▶ WHAT THIS TASK INVOLVES: In the listing that follows, how many lines have the word "youtu" in them? Give only the number.

▶ DATASET CONTENT:
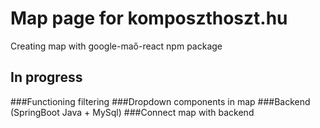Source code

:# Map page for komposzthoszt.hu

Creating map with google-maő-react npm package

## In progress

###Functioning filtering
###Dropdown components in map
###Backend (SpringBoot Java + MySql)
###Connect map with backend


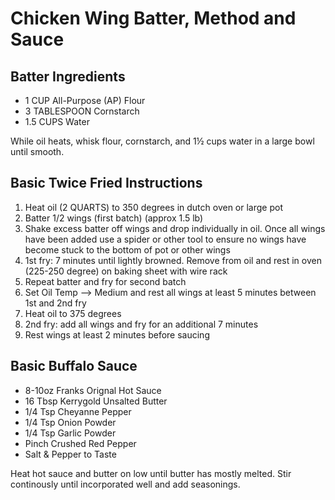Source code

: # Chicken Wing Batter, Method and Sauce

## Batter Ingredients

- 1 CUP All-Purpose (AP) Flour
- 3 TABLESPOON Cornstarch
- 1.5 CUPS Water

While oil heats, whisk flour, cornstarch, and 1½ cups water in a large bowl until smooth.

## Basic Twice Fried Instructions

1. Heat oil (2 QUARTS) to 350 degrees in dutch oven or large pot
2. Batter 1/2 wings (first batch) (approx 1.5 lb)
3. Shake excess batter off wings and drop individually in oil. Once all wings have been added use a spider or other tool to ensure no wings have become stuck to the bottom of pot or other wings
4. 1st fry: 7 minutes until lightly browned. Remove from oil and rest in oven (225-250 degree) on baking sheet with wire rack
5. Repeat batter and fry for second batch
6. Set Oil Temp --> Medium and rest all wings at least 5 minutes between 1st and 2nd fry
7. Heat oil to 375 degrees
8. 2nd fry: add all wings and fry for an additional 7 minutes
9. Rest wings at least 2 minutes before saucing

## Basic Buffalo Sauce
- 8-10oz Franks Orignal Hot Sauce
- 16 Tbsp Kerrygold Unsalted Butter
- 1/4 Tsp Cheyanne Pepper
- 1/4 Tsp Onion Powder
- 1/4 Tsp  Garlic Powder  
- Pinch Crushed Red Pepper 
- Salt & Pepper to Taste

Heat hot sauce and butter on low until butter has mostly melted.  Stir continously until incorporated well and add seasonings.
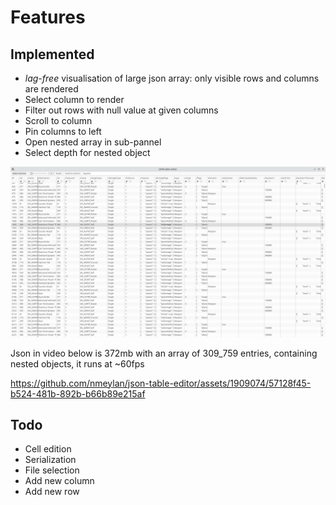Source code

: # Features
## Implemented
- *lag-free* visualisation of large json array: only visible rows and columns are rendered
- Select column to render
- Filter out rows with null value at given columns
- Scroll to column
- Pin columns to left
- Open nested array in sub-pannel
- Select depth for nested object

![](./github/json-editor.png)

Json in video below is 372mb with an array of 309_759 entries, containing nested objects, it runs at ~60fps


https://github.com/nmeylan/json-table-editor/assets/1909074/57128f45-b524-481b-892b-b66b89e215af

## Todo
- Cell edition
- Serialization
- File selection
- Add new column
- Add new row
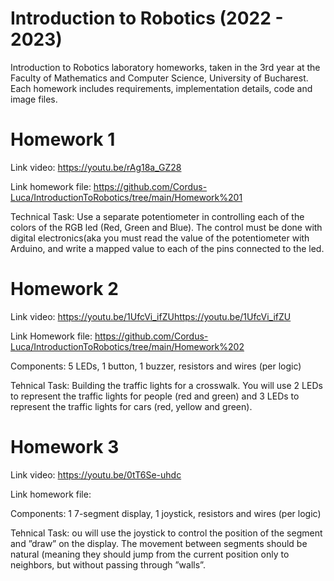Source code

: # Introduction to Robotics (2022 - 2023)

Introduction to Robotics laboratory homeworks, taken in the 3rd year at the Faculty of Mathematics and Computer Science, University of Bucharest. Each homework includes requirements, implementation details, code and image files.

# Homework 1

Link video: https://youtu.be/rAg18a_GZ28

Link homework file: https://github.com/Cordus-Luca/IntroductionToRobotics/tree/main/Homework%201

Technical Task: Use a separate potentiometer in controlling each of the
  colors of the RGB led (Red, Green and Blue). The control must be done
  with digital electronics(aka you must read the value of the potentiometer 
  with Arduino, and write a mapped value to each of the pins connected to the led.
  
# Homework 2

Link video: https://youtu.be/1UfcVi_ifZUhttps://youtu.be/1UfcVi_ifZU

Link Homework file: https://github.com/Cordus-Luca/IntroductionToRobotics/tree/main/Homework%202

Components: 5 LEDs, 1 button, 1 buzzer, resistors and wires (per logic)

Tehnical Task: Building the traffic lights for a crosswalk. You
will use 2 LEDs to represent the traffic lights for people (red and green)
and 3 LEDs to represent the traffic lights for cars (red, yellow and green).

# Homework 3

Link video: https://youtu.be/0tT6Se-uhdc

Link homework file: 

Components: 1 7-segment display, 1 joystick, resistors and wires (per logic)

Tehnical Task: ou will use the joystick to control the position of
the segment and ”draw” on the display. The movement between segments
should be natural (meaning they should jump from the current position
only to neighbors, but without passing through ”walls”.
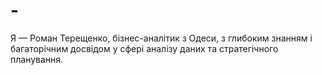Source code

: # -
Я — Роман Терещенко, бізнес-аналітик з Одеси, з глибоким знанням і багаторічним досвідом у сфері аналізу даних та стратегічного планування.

▶ REPLY TO THE TASK: 3